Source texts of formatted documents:

————

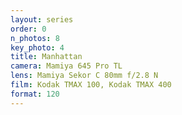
 ```yaml
---
layout: series
order: 0
n_photos: 8
key_photo: 4
title: Manhattan
camera: Mamiya 645 Pro TL
lens: Mamiya Sekor C 80mm f/2.8 N
film: Kodak TMAX 100, Kodak TMAX 400
format: 120
---
```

————

Where in the records does the word "Mamiya" appear? Copy each line that holds it.

-- TASK ANSWER --
camera: Mamiya 645 Pro TL
lens: Mamiya Sekor C 80mm f/2.8 N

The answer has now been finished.